Linking Yamaha TF 3 to OBS


New Member
I am trying to use our Yamaha TF 3 for our live streaming. It has a USB output, which we plug into the MAC we using for live streaming. I am having problems with volume though. The feed from the desk is VERY quiet, and I can't figure out how to adjust it.
On the desk I am using the "Input/output:" section that has the recording going out to the USB, but i have no control of it. Its a main mix from the desk, but when I adjust the master volume, it makes no difference. I have tried adding a filter on OBS to boost the gain, which sort of helped, but it was still very quiet and had lots of background fussy noise when listening back.
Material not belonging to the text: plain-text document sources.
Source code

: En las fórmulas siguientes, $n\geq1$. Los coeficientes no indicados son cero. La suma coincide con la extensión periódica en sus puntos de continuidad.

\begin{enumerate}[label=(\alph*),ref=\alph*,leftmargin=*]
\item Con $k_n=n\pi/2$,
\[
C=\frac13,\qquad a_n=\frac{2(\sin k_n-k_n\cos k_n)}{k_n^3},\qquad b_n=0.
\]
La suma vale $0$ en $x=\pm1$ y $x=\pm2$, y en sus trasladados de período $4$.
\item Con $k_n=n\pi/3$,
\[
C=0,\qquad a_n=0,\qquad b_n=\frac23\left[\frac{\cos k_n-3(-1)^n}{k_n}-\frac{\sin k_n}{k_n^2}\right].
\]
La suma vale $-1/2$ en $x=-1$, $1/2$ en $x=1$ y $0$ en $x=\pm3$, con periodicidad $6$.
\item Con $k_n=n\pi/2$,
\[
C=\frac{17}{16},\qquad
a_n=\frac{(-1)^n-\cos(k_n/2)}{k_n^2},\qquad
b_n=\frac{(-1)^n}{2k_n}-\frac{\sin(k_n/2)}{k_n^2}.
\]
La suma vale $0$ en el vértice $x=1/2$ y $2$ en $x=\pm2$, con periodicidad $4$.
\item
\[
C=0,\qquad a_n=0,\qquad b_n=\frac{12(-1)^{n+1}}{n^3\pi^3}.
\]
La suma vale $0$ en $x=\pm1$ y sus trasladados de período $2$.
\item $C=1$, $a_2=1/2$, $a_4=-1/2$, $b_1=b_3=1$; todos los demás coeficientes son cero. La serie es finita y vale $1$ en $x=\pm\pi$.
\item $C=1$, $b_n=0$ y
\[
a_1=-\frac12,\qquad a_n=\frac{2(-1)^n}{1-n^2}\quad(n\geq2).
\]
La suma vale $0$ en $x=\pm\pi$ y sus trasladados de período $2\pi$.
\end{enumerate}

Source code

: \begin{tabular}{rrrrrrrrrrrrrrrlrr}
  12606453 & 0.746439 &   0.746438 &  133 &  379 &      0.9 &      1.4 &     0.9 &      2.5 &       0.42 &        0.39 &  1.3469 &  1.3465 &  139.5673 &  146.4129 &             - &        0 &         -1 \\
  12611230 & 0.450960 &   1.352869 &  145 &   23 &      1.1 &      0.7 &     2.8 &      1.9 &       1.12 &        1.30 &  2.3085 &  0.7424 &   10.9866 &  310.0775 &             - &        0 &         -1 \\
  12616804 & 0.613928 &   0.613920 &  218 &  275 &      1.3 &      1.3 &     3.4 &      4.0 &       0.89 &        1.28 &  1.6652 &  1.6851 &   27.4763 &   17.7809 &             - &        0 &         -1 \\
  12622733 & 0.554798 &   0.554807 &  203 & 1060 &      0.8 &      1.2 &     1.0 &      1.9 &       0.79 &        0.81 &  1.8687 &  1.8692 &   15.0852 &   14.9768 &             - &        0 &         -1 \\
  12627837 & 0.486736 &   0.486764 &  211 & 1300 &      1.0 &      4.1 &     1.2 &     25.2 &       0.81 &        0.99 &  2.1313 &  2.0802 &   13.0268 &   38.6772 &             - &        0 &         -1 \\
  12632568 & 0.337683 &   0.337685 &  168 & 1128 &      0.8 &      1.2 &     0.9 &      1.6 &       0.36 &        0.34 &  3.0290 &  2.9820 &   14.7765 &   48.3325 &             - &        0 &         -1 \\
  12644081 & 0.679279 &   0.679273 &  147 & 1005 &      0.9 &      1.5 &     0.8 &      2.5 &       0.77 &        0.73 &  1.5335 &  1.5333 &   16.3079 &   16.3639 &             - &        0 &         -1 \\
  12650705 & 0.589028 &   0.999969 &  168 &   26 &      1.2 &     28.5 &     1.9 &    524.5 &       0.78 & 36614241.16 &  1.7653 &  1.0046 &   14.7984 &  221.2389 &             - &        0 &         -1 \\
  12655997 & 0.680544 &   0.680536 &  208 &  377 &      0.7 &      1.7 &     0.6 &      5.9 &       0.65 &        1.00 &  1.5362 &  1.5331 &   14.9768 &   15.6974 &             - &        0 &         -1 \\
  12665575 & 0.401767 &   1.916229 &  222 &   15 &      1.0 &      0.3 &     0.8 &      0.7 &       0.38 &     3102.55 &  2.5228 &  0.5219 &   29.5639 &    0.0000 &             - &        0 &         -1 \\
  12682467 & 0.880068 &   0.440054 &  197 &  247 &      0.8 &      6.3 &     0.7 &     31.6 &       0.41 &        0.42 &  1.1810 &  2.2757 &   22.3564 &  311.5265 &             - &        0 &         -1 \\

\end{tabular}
Can anyone help with the correct set up using the Yamaha TF 3 for live streaming?
(our back up which is working well is a small Behringer Xenyx Q1202 USB which works like a bomb, great sound and great volume. The usb connection into OBS works well, and is adjustable as we increase or decrease the master volume. We want to try the Yamaha as our team is growing, but I can't figure out why the volume is so low. )


New Member
Just the same thing is happening to me... Any update if you solved it?

Funny how we are using the same Behringer mixer for the same reason :D


Active Member
Broadcast/mastered and live audio are different. Live speakers are still live audio, but the broadcast is mastered. As I said for someone else in this forum:

A live signal, like what comes from the mic, is unpredictable in what it's going to do next. You don't want a sudden jump in volume to be distorted, so you need to keep some "headroom", or unused volume, for those sudden jumps to work in. How much headroom is anyone's guess, but a general rule in professional live work is about 18dB. That's kind of a lot, but we often do end up using it.

A mastered signal, like a TV show, has already tamed everything and knows exactly what's coming. So its goal is to minimize noise in the cheap transmission medium. (TV channel, radio, CD, cassette tape, etc.) To do that, they simply turn it up to use all the headroom it has, and expect the end-listener to set it where they like it. This keeps the end-listener's volume setting as low as possible, which effectively turns down the noise.

A live broadcast is both. The input is live, and the output is mastered. So you need to have something in between to make that conversion. A recording app that tries to hide all the complexity, might have some automatic processing that *usually* works for that, but OBS doesn't. On purpose. Not automatic anyway, because it has no way to know that "this is a mic" and "that's an external mixing console".

You can, however, add a Compressor filter to what you know to be the mic (maybe two Compressors with different settings, or a Compressor and a Limiter), and tweak them by ear (or have someone else tweak them by ear while you feed the mic) to knock the peaks down without sounding "processed" and put the result up to where a mastered broadcast is expected to be.

That someone else was only using OBS, so I told him to use the filters in OBS. But since you have an external mixing console, try to use that first. If the console has a bus compressor, that's probably better than OBS's compressor.